▶
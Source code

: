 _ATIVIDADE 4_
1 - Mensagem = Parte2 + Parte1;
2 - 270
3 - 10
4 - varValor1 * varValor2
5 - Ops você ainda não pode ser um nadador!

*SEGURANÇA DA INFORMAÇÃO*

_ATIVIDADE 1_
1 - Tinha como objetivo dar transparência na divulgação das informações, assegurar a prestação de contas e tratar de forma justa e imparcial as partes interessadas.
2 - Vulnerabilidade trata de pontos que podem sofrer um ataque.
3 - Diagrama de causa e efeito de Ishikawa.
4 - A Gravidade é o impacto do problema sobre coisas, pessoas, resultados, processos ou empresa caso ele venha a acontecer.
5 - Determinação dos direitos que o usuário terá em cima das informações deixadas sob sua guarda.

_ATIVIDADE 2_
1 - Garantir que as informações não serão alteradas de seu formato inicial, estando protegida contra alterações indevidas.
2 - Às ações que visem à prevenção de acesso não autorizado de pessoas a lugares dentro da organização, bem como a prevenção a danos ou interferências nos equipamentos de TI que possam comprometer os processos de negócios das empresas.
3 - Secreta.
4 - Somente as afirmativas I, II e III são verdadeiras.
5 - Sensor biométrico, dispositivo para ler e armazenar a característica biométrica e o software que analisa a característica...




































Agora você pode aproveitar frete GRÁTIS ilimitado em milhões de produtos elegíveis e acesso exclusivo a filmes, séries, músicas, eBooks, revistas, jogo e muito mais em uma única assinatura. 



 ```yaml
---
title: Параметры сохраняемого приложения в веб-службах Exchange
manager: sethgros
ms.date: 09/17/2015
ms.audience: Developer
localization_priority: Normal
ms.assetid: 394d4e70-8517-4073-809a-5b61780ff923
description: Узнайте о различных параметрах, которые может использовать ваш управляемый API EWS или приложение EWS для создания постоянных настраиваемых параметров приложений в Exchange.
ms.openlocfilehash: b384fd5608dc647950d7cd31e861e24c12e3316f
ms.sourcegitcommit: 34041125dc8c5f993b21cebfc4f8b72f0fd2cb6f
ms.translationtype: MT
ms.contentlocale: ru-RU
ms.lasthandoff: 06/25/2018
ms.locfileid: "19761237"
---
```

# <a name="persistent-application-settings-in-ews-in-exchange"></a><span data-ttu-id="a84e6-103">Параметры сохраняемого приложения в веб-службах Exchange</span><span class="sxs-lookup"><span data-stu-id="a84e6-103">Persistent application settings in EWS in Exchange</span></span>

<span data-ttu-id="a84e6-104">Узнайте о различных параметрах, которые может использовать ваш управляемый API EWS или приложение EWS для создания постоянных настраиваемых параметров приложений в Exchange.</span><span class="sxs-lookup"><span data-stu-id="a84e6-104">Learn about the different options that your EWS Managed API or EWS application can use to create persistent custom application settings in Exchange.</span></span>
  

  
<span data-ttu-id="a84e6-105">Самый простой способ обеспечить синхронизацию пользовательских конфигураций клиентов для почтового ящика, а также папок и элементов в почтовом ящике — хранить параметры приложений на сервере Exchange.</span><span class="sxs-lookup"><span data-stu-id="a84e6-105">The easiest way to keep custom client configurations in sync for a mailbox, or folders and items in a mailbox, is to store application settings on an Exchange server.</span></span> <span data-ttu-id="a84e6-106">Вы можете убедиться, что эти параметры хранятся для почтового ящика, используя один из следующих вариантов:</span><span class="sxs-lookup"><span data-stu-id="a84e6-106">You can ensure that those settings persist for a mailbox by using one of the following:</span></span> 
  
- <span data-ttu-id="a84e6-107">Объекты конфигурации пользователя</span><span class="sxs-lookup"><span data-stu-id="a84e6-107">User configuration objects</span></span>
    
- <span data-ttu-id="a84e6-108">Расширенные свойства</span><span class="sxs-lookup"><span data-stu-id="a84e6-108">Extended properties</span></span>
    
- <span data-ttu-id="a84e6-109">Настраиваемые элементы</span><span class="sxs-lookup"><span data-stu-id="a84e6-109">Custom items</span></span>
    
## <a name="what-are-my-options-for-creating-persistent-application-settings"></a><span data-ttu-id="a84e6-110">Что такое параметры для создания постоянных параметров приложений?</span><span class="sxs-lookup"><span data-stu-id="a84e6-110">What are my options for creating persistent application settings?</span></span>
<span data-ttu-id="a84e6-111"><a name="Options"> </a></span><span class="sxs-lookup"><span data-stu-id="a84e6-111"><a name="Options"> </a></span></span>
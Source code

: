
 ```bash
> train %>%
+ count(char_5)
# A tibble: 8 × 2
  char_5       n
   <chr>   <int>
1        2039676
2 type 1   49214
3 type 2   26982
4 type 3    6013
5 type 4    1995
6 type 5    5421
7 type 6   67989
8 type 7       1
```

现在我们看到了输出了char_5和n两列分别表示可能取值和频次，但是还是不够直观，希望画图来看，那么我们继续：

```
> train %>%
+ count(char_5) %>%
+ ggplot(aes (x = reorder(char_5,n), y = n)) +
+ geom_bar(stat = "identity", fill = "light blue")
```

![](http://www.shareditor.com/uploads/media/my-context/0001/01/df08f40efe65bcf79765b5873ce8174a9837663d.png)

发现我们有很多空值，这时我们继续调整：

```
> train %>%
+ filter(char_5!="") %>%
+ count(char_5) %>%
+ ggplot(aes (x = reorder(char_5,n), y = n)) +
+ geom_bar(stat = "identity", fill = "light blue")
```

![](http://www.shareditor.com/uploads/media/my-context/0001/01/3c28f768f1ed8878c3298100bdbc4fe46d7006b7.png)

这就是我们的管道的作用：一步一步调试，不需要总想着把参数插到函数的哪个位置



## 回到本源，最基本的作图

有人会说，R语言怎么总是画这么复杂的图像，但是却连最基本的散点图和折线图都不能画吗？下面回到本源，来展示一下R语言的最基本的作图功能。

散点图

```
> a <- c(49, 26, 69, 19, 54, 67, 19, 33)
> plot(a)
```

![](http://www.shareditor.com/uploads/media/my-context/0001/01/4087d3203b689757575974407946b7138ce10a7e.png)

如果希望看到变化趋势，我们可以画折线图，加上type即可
◀
== Activity ==
Proceeding from the line containing "1 - Mensagem = Parte2 + Parte1;" through the line containing "5 - Sensor biométrico, dispositivo", transcribe the lines above exactly, both end lines included.

== Written response ==
1 - Mensagem = Parte2 + Parte1;
2 - 270
3 - 10
4 - varValor1 * varValor2
5 - Ops você ainda não pode ser um nadador!

*SEGURANÇA DA INFORMAÇÃO*

_ATIVIDADE 1_
1 - Tinha como objetivo dar transparência na divulgação das informações, assegurar a prestação de contas e tratar de forma justa e imparcial as partes interessadas.
2 - Vulnerabilidade trata de pontos que podem sofrer um ataque.
3 - Diagrama de causa e efeito de Ishikawa.
4 - A Gravidade é o impacto do problema sobre coisas, pessoas, resultados, processos ou empresa caso ele venha a acontecer.
5 - Determinação dos direitos que o usuário terá em cima das informações deixadas sob sua guarda.

_ATIVIDADE 2_
1 - Garantir que as informações não serão alteradas de seu formato inicial, estando protegida contra alterações indevidas.
2 - Às ações que visem à prevenção de acesso não autorizado de pessoas a lugares dentro da organização, bem como a prevenção a danos ou interferências nos equipamentos de TI que possam comprometer os processos de negócios das empresas.
3 - Secreta.
4 - Somente as afirmativas I, II e III são verdadeiras.
5 - Sensor biométrico, dispositivo para ler e armazenar a característica biométrica e o software que analisa a característica...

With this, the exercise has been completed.